WORK ITEM:
Omit the images and output every line of the data below exactly.

:: SOURCE DATA ::

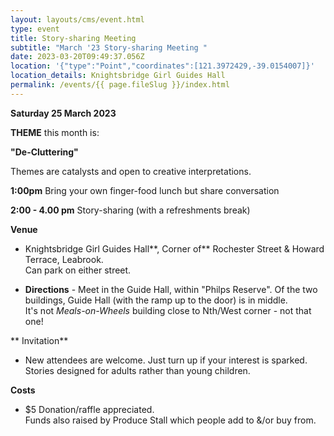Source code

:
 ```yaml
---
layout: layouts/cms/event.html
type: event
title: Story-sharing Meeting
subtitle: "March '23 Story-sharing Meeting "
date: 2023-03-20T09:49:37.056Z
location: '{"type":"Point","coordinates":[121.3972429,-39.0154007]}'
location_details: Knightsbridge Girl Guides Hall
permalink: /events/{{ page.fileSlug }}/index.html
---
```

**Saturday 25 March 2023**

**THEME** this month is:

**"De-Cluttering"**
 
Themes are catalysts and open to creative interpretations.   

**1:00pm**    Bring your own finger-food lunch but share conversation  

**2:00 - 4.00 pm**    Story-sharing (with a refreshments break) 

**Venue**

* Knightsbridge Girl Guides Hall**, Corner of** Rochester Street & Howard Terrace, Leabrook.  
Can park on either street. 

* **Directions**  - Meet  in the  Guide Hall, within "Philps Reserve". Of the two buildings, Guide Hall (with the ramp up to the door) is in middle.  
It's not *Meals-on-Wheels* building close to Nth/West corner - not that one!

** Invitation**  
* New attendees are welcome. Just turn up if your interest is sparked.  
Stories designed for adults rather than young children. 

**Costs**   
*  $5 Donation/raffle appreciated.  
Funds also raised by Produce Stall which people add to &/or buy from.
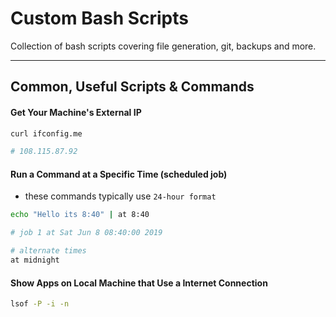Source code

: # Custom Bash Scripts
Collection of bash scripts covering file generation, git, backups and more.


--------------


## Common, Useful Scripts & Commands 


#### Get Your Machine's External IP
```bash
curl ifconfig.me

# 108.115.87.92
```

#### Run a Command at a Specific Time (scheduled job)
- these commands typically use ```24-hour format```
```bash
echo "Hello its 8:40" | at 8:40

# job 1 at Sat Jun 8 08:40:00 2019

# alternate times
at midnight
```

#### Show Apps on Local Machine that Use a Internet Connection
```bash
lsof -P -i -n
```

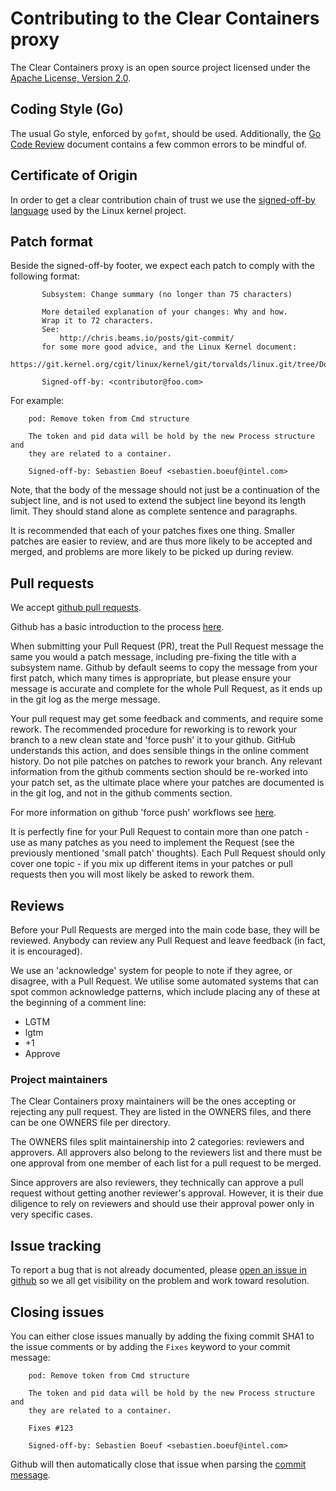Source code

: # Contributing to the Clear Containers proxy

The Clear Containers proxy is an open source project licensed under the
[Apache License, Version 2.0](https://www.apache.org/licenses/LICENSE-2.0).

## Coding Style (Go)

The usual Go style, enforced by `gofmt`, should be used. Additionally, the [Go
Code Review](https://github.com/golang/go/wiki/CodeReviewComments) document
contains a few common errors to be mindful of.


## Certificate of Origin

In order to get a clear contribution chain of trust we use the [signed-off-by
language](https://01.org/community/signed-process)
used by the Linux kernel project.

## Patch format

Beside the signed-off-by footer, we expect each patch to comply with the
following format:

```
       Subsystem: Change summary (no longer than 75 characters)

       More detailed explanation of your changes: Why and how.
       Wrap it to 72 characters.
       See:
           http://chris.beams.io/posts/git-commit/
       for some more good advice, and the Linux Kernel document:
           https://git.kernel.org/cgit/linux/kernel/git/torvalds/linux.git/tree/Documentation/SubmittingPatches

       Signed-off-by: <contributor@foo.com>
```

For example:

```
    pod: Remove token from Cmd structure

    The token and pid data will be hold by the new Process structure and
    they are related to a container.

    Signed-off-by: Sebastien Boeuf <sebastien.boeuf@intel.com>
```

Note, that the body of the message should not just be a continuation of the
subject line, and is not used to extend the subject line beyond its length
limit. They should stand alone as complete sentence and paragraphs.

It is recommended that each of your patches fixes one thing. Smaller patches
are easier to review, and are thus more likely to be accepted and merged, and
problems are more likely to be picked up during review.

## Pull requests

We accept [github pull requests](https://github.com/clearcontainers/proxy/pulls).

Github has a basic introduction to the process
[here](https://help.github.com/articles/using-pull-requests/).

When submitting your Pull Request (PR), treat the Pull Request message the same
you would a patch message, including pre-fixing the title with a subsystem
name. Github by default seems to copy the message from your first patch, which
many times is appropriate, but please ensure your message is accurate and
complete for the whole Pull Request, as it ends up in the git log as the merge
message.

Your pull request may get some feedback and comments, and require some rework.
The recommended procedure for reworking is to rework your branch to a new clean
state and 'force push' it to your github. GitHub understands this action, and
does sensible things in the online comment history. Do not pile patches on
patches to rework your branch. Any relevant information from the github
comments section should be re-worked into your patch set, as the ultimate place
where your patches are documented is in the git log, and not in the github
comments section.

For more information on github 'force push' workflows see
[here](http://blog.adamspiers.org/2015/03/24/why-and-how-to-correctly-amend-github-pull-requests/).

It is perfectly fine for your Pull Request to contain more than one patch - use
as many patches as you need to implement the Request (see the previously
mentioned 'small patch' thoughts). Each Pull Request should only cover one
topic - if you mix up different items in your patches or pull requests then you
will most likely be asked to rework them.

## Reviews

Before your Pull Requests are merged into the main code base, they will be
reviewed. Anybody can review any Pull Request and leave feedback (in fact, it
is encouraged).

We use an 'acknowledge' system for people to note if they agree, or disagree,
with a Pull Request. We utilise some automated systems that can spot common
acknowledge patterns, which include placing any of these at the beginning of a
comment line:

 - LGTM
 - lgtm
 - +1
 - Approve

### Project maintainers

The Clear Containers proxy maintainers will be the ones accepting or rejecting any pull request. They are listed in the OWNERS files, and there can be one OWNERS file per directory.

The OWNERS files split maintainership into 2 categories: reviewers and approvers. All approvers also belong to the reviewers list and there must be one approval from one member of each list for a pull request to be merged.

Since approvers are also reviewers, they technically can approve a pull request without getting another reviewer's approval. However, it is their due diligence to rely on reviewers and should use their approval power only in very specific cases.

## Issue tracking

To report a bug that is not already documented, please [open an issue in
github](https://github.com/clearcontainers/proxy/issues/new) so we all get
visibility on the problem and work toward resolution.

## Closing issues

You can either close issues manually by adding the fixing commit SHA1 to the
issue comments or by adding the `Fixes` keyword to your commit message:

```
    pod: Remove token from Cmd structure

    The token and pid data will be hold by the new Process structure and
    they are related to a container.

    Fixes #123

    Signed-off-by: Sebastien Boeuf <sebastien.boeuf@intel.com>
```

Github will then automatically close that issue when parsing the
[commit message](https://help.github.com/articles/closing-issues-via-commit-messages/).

:::

COMPLETED TASK:
Source code

:
 ```yaml
---
layout: layouts/cms/event.html
type: event
title: Story-sharing Meeting
subtitle: "March '23 Story-sharing Meeting "
date: 2023-03-20T09:49:37.056Z
location: '{"type":"Point","coordinates":[121.3972429,-39.0154007]}'
location_details: Knightsbridge Girl Guides Hall
permalink: /events/{{ page.fileSlug }}/index.html
---
```

**Saturday 25 March 2023**

**THEME** this month is:

**"De-Cluttering"**
 
Themes are catalysts and open to creative interpretations.   

**1:00pm**    Bring your own finger-food lunch but share conversation  

**2:00 - 4.00 pm**    Story-sharing (with a refreshments break) 

**Venue**

* Knightsbridge Girl Guides Hall**, Corner of** Rochester Street & Howard Terrace, Leabrook.  
Can park on either street. 

* **Directions**  - Meet  in the  Guide Hall, within "Philps Reserve". Of the two buildings, Guide Hall (with the ramp up to the door) is in middle.  
It's not *Meals-on-Wheels* building close to Nth/West corner - not that one!

** Invitation**  
* New attendees are welcome. Just turn up if your interest is sparked.  
Stories designed for adults rather than young children. 

**Costs**   
*  $5 Donation/raffle appreciated.  
Funds also raised by Produce Stall which people add to &/or buy from.
Source code

: # Custom Bash Scripts
Collection of bash scripts covering file generation, git, backups and more.


--------------


## Common, Useful Scripts & Commands 


#### Get Your Machine's External IP
```bash
curl ifconfig.me

# 108.115.87.92
```

#### Run a Command at a Specific Time (scheduled job)
- these commands typically use ```24-hour format```
```bash
echo "Hello its 8:40" | at 8:40

# job 1 at Sat Jun 8 08:40:00 2019

# alternate times
at midnight
```

#### Show Apps on Local Machine that Use a Internet Connection
```bash
lsof -P -i -n
```

Source code

: # Contributing to the Clear Containers proxy

The Clear Containers proxy is an open source project licensed under the
[Apache License, Version 2.0](https://www.apache.org/licenses/LICENSE-2.0).

## Coding Style (Go)

The usual Go style, enforced by `gofmt`, should be used. Additionally, the [Go
Code Review](https://github.com/golang/go/wiki/CodeReviewComments) document
contains a few common errors to be mindful of.


## Certificate of Origin

In order to get a clear contribution chain of trust we use the [signed-off-by
language](https://01.org/community/signed-process)
used by the Linux kernel project.

## Patch format

Beside the signed-off-by footer, we expect each patch to comply with the
following format:

```
       Subsystem: Change summary (no longer than 75 characters)

       More detailed explanation of your changes: Why and how.
       Wrap it to 72 characters.
       See:
           http://chris.beams.io/posts/git-commit/
       for some more good advice, and the Linux Kernel document:
           https://git.kernel.org/cgit/linux/kernel/git/torvalds/linux.git/tree/Documentation/SubmittingPatches

       Signed-off-by: <contributor@foo.com>
```

For example:

```
    pod: Remove token from Cmd structure

    The token and pid data will be hold by the new Process structure and
    they are related to a container.

    Signed-off-by: Sebastien Boeuf <sebastien.boeuf@intel.com>
```

Note, that the body of the message should not just be a continuation of the
subject line, and is not used to extend the subject line beyond its length
limit. They should stand alone as complete sentence and paragraphs.

It is recommended that each of your patches fixes one thing. Smaller patches
are easier to review, and are thus more likely to be accepted and merged, and
problems are more likely to be picked up during review.

## Pull requests

We accept [github pull requests](https://github.com/clearcontainers/proxy/pulls).

Github has a basic introduction to the process
[here](https://help.github.com/articles/using-pull-requests/).

When submitting your Pull Request (PR), treat the Pull Request message the same
you would a patch message, including pre-fixing the title with a subsystem
name. Github by default seems to copy the message from your first patch, which
many times is appropriate, but please ensure your message is accurate and
complete for the whole Pull Request, as it ends up in the git log as the merge
message.

Your pull request may get some feedback and comments, and require some rework.
The recommended procedure for reworking is to rework your branch to a new clean
state and 'force push' it to your github. GitHub understands this action, and
does sensible things in the online comment history. Do not pile patches on
patches to rework your branch. Any relevant information from the github
comments section should be re-worked into your patch set, as the ultimate place
where your patches are documented is in the git log, and not in the github
comments section.

For more information on github 'force push' workflows see
[here](http://blog.adamspiers.org/2015/03/24/why-and-how-to-correctly-amend-github-pull-requests/).

It is perfectly fine for your Pull Request to contain more than one patch - use
as many patches as you need to implement the Request (see the previously
mentioned 'small patch' thoughts). Each Pull Request should only cover one
topic - if you mix up different items in your patches or pull requests then you
will most likely be asked to rework them.

## Reviews

Before your Pull Requests are merged into the main code base, they will be
reviewed. Anybody can review any Pull Request and leave feedback (in fact, it
is encouraged).

We use an 'acknowledge' system for people to note if they agree, or disagree,
with a Pull Request. We utilise some automated systems that can spot common
acknowledge patterns, which include placing any of these at the beginning of a
comment line:

 - LGTM
 - lgtm
 - +1
 - Approve

### Project maintainers

The Clear Containers proxy maintainers will be the ones accepting or rejecting any pull request. They are listed in the OWNERS files, and there can be one OWNERS file per directory.

The OWNERS files split maintainership into 2 categories: reviewers and approvers. All approvers also belong to the reviewers list and there must be one approval from one member of each list for a pull request to be merged.

Since approvers are also reviewers, they technically can approve a pull request without getting another reviewer's approval. However, it is their due diligence to rely on reviewers and should use their approval power only in very specific cases.

## Issue tracking

To report a bug that is not already documented, please [open an issue in
github](https://github.com/clearcontainers/proxy/issues/new) so we all get
visibility on the problem and work toward resolution.

## Closing issues

You can either close issues manually by adding the fixing commit SHA1 to the
issue comments or by adding the `Fixes` keyword to your commit message:

```
    pod: Remove token from Cmd structure

    The token and pid data will be hold by the new Process structure and
    they are related to a container.

    Fixes #123

    Signed-off-by: Sebastien Boeuf <sebastien.boeuf@intel.com>
```

Github will then automatically close that issue when parsing the
[commit message](https://help.github.com/articles/closing-issues-via-commit-messages/).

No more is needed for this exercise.